» **Dataset entries**:
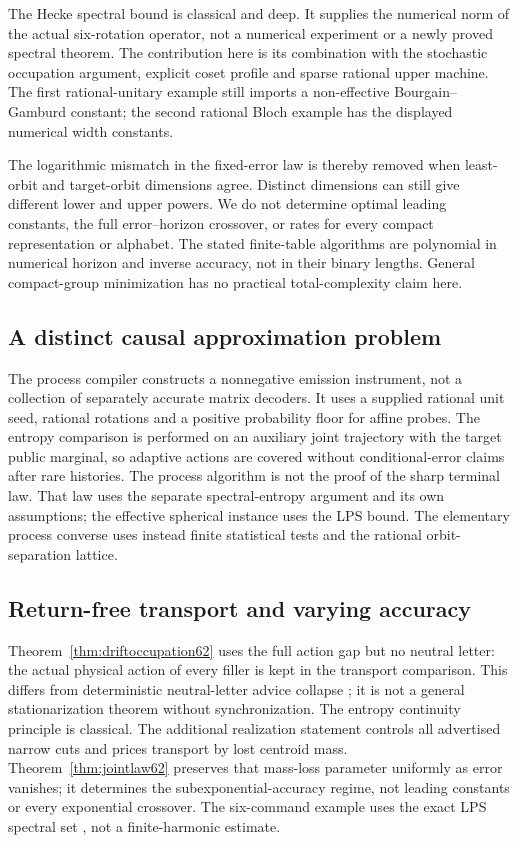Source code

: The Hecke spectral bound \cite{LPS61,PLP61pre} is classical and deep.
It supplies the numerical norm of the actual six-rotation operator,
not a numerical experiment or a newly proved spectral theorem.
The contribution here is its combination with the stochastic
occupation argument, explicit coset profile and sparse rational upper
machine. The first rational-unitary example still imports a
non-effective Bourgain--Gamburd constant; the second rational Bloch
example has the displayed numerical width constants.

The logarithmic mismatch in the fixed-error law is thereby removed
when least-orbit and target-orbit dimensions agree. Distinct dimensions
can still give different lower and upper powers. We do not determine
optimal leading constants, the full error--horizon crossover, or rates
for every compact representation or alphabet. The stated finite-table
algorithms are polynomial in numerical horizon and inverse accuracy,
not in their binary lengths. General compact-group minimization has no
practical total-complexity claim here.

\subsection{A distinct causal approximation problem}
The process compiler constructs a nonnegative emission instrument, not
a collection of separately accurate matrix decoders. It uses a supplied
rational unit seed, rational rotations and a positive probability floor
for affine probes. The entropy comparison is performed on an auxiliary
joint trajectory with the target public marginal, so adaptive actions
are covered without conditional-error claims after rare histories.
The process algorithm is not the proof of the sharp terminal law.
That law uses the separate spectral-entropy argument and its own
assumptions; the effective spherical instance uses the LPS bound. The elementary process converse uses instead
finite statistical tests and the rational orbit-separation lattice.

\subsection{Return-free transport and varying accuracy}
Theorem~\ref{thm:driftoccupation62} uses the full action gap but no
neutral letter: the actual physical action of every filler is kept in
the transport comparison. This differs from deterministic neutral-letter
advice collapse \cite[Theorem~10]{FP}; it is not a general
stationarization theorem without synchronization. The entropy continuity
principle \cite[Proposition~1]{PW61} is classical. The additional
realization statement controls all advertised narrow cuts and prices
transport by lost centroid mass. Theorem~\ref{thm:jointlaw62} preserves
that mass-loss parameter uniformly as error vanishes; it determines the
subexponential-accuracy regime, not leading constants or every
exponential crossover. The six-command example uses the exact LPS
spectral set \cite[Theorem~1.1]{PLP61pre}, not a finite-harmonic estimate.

---

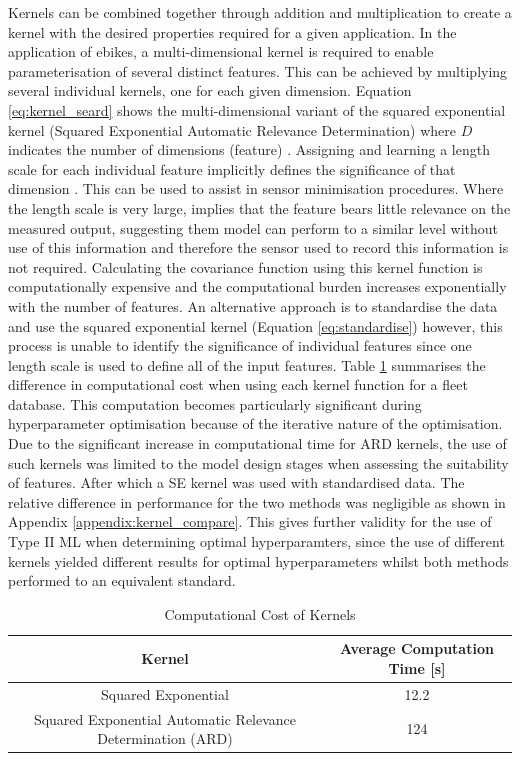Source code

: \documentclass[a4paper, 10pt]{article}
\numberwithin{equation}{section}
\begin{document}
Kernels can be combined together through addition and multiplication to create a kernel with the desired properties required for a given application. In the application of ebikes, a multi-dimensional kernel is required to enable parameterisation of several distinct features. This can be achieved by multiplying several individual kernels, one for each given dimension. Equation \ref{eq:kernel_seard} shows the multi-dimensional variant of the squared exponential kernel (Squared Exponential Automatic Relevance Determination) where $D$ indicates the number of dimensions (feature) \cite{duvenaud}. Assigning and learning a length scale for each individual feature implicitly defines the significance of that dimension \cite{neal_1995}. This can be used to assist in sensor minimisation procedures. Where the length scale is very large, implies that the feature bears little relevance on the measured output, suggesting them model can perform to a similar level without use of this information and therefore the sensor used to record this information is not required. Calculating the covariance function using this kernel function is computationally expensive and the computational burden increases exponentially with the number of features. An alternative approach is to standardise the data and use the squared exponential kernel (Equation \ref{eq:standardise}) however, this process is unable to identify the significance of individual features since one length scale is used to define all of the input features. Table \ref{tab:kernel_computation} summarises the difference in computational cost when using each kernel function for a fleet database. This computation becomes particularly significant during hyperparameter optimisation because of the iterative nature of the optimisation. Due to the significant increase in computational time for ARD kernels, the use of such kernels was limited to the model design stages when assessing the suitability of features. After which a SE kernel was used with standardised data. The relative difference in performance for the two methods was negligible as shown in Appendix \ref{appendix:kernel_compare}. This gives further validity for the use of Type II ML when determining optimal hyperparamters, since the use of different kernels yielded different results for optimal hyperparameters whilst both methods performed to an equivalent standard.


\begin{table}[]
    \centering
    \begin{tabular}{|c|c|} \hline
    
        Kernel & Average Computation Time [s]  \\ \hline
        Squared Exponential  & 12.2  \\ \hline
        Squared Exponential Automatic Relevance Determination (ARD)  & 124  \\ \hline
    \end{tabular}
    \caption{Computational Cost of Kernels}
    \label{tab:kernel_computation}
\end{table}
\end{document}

--

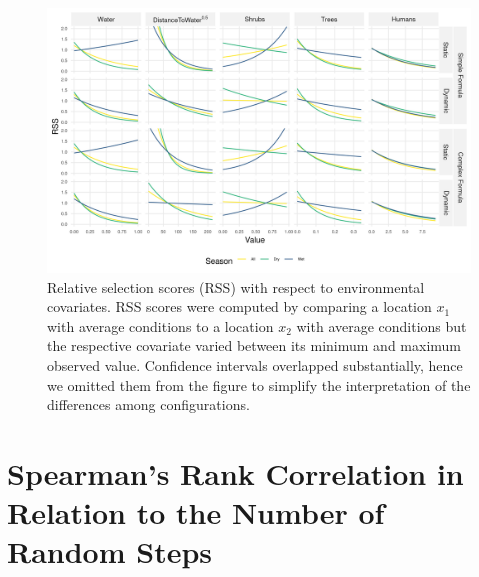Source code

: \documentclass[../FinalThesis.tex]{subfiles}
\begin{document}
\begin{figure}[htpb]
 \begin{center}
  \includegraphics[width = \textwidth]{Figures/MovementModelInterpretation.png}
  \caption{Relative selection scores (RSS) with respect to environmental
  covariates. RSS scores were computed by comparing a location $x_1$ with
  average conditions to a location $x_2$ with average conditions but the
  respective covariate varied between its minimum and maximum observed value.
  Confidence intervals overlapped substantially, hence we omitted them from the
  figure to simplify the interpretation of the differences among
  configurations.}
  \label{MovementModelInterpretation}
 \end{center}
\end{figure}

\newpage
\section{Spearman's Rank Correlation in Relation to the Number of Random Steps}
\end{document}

» **The task**:
Your answer must be the lines above from the one containing "rational unit seed, rational" to the one containing "that mass-loss parameter", both included, restated word for word.

» **Your response**:
rational unit seed, rational rotations and a positive probability floor
for affine probes. The entropy comparison is performed on an auxiliary
joint trajectory with the target public marginal, so adaptive actions
are covered without conditional-error claims after rare histories.
The process algorithm is not the proof of the sharp terminal law.
That law uses the separate spectral-entropy argument and its own
assumptions; the effective spherical instance uses the LPS bound. The elementary process converse uses instead
finite statistical tests and the rational orbit-separation lattice.

\subsection{Return-free transport and varying accuracy}
Theorem~\ref{thm:driftoccupation62} uses the full action gap but no
neutral letter: the actual physical action of every filler is kept in
the transport comparison. This differs from deterministic neutral-letter
advice collapse \cite[Theorem~10]{FP}; it is not a general
stationarization theorem without synchronization. The entropy continuity
principle \cite[Proposition~1]{PW61} is classical. The additional
realization statement controls all advertised narrow cuts and prices
transport by lost centroid mass. Theorem~\ref{thm:jointlaw62} preserves
that mass-loss parameter uniformly as error vanishes; it determines the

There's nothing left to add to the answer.